> [What you are asked to do]:
For the data below, give the number of lines containing "href" and nothing more.

Stored data entries:
....................
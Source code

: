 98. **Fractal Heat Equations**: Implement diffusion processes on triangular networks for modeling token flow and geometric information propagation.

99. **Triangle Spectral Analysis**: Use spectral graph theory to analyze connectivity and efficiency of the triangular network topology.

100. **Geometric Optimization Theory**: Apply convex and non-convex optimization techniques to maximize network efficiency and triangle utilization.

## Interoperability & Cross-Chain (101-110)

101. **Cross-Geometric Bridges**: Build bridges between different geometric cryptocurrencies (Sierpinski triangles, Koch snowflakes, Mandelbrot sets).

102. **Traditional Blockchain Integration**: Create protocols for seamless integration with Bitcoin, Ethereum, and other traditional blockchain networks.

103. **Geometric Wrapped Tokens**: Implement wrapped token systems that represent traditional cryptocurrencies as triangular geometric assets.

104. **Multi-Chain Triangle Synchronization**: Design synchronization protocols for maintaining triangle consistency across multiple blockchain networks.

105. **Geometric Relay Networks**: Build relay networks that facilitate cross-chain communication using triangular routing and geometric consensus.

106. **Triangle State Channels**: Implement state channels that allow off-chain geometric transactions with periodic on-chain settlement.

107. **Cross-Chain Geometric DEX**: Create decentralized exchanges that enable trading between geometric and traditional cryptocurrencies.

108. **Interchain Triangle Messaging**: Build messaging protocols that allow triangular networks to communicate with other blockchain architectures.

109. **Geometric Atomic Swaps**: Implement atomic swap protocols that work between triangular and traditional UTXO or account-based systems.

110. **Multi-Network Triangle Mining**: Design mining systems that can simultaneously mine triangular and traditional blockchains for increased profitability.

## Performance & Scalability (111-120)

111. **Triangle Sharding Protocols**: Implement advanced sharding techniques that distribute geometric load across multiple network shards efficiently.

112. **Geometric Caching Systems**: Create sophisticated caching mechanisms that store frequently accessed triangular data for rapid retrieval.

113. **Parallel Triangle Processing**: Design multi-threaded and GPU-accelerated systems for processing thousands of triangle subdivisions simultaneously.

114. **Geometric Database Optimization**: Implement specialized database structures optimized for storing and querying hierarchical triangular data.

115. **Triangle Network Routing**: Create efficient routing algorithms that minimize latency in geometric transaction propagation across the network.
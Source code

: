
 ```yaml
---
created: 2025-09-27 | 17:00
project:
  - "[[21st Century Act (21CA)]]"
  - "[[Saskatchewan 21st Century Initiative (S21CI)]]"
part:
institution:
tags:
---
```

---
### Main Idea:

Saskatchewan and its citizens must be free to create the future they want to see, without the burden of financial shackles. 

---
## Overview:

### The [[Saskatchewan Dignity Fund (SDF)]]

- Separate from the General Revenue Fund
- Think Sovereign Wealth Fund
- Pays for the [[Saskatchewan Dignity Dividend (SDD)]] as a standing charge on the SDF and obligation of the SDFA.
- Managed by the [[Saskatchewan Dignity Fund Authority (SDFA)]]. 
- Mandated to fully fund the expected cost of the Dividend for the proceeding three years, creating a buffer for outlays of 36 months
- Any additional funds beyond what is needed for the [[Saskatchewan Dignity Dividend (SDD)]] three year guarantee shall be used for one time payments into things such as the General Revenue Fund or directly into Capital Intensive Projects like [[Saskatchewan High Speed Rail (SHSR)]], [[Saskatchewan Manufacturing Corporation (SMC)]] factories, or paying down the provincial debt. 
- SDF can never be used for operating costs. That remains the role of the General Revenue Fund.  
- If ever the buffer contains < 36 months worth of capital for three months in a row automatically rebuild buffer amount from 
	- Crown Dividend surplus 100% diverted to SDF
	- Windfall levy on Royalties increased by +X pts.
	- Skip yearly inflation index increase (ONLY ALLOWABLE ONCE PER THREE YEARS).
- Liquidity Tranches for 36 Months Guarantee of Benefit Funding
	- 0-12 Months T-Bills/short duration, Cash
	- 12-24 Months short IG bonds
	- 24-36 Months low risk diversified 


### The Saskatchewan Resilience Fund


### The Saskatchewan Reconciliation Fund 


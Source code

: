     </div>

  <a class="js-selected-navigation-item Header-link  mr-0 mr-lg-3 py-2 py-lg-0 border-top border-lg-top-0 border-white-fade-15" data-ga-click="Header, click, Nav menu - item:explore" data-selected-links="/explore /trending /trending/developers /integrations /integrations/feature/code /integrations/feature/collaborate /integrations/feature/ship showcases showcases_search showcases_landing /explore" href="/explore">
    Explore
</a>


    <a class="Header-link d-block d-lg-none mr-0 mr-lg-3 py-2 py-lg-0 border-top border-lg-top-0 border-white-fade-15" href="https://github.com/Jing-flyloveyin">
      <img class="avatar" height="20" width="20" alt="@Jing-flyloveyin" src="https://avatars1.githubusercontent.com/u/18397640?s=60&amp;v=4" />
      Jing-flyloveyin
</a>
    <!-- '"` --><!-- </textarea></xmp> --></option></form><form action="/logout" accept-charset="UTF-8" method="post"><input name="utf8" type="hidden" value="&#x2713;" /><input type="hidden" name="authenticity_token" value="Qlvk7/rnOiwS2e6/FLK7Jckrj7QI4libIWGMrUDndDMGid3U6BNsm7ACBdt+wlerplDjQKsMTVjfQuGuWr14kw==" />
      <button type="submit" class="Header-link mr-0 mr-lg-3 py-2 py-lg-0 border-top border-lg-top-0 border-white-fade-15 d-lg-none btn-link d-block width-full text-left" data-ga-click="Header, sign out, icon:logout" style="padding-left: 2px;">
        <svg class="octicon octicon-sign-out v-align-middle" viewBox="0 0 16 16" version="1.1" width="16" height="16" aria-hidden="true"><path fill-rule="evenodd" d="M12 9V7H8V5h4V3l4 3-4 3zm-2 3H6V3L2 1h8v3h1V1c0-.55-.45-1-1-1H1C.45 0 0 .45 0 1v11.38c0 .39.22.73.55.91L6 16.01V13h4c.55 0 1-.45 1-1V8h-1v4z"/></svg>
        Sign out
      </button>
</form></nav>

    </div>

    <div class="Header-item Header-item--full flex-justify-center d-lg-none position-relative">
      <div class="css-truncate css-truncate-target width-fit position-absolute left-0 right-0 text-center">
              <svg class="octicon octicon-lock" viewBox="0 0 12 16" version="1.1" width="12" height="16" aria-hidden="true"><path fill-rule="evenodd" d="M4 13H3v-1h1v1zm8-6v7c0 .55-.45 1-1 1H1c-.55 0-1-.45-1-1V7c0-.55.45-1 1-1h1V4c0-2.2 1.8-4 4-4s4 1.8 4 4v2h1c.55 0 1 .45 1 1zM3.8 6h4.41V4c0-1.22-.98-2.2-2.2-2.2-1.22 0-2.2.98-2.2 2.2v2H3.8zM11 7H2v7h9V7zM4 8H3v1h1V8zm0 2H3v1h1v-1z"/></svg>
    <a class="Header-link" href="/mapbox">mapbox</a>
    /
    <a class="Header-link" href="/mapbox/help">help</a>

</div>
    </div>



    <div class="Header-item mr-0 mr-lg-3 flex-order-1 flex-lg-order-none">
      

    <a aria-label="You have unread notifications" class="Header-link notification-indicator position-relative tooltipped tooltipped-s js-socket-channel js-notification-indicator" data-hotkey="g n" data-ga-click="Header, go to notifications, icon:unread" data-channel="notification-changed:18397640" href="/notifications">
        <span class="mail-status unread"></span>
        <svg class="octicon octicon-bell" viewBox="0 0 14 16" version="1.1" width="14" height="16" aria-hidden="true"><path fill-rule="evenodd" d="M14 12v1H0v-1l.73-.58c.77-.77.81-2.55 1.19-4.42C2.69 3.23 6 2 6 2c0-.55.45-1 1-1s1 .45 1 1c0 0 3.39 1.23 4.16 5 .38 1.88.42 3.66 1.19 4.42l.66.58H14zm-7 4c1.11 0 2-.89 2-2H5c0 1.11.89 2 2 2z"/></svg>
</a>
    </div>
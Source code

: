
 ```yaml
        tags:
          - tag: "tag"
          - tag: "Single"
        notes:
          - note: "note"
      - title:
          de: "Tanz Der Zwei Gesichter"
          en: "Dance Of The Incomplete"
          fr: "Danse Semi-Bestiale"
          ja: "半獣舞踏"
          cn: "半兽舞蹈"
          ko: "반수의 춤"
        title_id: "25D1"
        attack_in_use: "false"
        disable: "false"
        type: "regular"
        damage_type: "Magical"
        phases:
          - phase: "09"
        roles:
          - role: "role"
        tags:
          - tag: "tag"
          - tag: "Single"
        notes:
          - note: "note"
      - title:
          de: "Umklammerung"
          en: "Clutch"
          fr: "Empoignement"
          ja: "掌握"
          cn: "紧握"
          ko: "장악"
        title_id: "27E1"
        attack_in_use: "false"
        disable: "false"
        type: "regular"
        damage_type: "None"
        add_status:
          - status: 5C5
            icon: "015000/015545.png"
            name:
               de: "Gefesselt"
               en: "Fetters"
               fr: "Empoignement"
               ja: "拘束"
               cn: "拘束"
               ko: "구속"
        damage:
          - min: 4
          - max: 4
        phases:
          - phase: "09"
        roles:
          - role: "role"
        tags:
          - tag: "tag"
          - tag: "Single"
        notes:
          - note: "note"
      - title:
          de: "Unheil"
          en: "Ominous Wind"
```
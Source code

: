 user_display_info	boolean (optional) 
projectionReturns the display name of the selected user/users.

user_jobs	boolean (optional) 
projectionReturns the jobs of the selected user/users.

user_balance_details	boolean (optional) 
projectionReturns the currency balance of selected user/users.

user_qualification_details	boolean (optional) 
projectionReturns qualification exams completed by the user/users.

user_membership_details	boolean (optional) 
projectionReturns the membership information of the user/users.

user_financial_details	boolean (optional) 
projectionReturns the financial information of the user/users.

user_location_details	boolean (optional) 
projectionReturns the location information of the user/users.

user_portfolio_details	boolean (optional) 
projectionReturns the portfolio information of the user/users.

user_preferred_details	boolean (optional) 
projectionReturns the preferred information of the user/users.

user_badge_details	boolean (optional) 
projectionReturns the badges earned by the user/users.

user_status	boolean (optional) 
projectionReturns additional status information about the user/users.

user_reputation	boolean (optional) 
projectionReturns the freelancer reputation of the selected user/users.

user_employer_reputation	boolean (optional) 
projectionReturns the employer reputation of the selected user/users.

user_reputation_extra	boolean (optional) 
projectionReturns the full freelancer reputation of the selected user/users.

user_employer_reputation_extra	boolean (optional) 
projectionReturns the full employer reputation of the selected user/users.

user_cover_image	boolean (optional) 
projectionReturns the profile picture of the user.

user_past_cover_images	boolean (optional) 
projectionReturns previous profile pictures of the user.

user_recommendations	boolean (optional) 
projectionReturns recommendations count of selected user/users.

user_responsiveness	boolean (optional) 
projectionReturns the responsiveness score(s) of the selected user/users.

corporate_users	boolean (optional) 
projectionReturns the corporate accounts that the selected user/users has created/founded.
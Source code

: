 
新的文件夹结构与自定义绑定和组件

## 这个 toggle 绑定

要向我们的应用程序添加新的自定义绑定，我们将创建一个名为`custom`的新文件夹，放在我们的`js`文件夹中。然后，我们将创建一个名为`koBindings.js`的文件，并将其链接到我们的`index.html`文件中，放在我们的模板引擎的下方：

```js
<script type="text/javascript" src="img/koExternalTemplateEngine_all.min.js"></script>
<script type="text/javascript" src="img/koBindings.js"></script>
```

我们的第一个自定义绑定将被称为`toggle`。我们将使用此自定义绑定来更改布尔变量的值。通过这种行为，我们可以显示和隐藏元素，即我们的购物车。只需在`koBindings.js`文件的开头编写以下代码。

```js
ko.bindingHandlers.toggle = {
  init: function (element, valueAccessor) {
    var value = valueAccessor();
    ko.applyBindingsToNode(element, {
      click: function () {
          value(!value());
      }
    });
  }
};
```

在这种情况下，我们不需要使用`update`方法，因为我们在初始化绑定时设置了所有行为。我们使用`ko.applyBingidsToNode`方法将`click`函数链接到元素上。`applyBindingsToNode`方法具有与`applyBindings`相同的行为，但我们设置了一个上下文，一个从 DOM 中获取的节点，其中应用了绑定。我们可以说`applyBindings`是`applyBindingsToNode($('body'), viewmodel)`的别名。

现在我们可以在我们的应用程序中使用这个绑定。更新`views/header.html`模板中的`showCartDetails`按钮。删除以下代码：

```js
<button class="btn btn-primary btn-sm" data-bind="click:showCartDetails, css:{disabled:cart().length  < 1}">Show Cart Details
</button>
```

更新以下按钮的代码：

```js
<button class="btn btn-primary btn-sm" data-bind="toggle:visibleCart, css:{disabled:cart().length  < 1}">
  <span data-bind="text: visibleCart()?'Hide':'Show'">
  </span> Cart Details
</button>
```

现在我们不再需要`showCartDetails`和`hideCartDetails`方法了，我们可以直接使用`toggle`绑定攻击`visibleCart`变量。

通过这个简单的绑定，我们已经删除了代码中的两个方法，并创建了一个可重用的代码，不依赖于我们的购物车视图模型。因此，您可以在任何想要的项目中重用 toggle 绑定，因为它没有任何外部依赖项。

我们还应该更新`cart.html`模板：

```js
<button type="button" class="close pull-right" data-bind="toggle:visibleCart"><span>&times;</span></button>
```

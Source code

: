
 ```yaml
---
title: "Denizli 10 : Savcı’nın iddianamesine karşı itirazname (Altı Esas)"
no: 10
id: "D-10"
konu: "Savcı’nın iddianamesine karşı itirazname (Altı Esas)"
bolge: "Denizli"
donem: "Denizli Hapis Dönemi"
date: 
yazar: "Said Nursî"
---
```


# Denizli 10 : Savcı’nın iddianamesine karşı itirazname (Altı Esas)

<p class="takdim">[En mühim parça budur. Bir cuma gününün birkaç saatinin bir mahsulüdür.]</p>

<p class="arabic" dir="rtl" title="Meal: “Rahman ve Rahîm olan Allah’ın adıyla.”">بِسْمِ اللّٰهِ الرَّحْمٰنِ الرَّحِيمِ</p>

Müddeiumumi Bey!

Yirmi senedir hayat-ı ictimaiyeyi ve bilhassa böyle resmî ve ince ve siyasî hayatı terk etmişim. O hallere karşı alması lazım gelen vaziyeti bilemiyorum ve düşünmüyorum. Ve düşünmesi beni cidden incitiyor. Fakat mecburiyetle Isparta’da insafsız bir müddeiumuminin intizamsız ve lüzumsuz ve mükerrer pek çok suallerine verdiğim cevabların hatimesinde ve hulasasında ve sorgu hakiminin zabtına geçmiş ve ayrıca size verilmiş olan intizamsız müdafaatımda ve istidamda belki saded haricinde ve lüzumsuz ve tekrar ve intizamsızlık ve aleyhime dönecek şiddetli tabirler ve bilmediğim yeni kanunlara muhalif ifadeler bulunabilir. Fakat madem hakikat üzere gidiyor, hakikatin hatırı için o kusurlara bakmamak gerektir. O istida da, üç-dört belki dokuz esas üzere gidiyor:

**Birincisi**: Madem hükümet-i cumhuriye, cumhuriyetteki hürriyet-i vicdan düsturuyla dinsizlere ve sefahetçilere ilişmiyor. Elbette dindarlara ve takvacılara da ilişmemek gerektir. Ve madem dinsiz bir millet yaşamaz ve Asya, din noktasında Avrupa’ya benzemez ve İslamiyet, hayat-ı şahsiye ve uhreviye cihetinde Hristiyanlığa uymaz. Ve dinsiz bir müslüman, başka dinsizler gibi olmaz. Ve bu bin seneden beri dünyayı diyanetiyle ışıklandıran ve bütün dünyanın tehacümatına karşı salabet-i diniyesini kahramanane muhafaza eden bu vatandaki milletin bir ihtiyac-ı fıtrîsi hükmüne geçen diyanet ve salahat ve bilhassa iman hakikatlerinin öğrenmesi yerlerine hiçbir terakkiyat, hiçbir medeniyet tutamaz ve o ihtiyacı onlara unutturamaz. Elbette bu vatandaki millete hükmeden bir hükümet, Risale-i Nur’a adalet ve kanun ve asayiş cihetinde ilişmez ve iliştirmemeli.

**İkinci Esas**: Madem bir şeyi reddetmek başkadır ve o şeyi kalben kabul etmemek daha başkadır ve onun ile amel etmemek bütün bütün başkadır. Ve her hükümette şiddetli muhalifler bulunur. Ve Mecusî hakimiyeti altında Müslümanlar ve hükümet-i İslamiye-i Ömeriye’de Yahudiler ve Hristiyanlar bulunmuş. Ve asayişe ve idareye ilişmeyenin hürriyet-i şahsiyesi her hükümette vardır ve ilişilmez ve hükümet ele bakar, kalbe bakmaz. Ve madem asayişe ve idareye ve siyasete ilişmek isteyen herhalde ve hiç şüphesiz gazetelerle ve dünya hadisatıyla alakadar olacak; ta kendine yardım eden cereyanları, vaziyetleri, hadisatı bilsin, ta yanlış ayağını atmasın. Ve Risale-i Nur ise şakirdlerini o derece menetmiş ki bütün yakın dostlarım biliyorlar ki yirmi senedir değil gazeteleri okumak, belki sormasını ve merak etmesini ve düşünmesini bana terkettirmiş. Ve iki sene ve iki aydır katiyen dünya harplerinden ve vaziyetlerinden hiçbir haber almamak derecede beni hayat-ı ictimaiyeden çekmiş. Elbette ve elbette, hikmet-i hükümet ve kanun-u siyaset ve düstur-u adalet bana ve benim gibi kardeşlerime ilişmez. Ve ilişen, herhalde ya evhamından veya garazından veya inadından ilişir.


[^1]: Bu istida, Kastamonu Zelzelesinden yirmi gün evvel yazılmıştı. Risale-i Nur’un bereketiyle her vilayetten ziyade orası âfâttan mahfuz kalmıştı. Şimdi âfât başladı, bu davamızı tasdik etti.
....................
> [Expected output]:
5